= Your assignment =
From the records below, output exactly the lines running from the line containing "- **Academic Recognition**" through the line containing "- **IPO Ready** - Public company preparation", and no others.
========
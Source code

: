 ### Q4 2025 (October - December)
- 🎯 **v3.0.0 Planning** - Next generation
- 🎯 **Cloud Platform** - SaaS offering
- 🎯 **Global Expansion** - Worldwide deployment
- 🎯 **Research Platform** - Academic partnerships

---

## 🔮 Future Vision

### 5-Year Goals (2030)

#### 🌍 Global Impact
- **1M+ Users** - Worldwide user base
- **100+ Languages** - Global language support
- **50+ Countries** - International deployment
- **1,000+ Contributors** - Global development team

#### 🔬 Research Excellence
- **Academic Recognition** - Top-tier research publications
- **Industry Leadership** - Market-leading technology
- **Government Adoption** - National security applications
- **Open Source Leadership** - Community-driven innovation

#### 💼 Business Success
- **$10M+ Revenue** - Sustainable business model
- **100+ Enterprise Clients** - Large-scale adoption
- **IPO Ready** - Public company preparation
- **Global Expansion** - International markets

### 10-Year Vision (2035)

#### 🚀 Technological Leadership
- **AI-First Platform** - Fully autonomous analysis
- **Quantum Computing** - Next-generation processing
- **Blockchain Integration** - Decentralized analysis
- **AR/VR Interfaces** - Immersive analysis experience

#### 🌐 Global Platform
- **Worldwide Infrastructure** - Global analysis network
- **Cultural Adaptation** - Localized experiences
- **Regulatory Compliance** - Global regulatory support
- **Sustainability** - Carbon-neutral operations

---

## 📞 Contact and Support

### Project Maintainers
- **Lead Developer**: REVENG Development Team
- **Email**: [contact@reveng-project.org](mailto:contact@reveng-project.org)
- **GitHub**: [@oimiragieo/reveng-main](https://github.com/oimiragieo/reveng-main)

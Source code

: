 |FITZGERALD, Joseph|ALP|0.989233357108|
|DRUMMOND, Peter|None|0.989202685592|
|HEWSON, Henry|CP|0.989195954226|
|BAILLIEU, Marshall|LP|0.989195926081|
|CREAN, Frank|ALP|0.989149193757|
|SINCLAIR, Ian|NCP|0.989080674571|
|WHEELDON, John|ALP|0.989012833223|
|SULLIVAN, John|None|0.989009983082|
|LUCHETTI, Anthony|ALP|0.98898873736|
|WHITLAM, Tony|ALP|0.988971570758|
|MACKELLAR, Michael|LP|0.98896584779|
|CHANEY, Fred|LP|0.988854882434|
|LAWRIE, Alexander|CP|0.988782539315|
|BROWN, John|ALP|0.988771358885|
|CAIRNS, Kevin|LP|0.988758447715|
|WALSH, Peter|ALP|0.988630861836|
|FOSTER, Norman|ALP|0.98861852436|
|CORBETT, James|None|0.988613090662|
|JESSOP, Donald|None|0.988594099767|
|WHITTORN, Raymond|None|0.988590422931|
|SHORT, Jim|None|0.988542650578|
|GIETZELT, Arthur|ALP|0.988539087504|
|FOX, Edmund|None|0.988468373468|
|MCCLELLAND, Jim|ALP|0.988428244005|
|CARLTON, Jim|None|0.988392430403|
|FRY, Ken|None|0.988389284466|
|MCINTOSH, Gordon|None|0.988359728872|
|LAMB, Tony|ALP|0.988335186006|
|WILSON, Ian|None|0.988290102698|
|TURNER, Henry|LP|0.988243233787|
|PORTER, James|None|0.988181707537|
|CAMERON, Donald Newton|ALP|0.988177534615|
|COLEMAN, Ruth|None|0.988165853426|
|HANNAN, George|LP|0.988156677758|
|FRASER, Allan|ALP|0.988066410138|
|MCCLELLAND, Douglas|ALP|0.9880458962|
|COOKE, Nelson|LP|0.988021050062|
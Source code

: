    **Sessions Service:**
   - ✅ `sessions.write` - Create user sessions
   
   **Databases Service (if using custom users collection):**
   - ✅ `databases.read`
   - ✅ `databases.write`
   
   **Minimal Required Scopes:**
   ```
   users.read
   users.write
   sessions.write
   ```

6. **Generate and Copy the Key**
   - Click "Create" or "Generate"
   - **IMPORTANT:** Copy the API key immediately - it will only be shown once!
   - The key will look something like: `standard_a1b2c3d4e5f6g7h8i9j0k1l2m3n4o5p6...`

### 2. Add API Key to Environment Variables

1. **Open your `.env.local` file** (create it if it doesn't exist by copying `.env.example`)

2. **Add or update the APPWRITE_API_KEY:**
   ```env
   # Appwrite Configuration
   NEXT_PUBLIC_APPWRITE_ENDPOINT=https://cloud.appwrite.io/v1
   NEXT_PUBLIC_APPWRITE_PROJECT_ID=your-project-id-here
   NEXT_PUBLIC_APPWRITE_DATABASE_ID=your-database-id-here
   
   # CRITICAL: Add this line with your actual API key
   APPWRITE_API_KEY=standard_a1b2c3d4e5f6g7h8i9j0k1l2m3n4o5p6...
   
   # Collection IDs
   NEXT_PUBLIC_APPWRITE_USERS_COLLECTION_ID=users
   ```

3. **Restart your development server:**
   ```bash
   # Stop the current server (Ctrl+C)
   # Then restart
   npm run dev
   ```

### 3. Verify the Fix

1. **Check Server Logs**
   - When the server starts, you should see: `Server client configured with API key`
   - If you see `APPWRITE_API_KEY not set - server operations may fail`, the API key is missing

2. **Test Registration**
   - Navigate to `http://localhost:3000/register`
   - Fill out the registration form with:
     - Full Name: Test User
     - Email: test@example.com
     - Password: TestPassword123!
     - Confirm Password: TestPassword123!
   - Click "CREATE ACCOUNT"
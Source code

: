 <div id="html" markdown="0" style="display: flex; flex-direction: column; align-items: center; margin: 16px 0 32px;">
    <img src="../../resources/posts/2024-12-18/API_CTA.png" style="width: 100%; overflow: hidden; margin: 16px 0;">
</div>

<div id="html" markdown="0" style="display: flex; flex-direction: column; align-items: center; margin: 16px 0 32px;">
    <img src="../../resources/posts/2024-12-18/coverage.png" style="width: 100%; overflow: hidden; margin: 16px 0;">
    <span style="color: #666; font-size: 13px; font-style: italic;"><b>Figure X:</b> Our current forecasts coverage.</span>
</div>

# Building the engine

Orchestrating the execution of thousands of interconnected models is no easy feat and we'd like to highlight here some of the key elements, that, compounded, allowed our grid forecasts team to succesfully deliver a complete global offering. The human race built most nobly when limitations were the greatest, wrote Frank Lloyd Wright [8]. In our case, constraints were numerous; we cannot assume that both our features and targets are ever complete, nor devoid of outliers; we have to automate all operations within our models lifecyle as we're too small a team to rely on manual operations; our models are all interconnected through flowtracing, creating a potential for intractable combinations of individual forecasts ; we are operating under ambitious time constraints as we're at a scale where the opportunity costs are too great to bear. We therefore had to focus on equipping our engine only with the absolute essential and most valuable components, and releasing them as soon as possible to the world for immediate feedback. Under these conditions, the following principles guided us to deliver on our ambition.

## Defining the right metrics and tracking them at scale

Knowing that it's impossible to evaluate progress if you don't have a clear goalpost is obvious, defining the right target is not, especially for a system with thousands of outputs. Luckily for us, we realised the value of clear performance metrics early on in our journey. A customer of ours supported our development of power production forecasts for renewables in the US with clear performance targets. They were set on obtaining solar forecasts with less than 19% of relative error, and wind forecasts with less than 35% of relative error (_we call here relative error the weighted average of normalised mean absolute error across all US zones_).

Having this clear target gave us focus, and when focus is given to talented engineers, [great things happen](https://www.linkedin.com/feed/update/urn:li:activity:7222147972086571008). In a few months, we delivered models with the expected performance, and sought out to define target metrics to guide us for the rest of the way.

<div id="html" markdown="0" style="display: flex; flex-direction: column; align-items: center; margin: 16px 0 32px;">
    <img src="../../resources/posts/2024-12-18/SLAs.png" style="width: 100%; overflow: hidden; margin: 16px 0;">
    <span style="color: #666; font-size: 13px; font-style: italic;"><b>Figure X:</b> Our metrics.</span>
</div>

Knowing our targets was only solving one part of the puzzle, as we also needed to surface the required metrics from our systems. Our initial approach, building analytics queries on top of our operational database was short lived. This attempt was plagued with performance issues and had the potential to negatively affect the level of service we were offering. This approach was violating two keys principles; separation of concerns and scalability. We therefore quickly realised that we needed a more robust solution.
========
= Response to the task =
- **Academic Recognition** - Top-tier research publications
- **Industry Leadership** - Market-leading technology
- **Government Adoption** - National security applications
- **Open Source Leadership** - Community-driven innovation

#### 💼 Business Success
- **$10M+ Revenue** - Sustainable business model
- **100+ Enterprise Clients** - Large-scale adoption
- **IPO Ready** - Public company preparation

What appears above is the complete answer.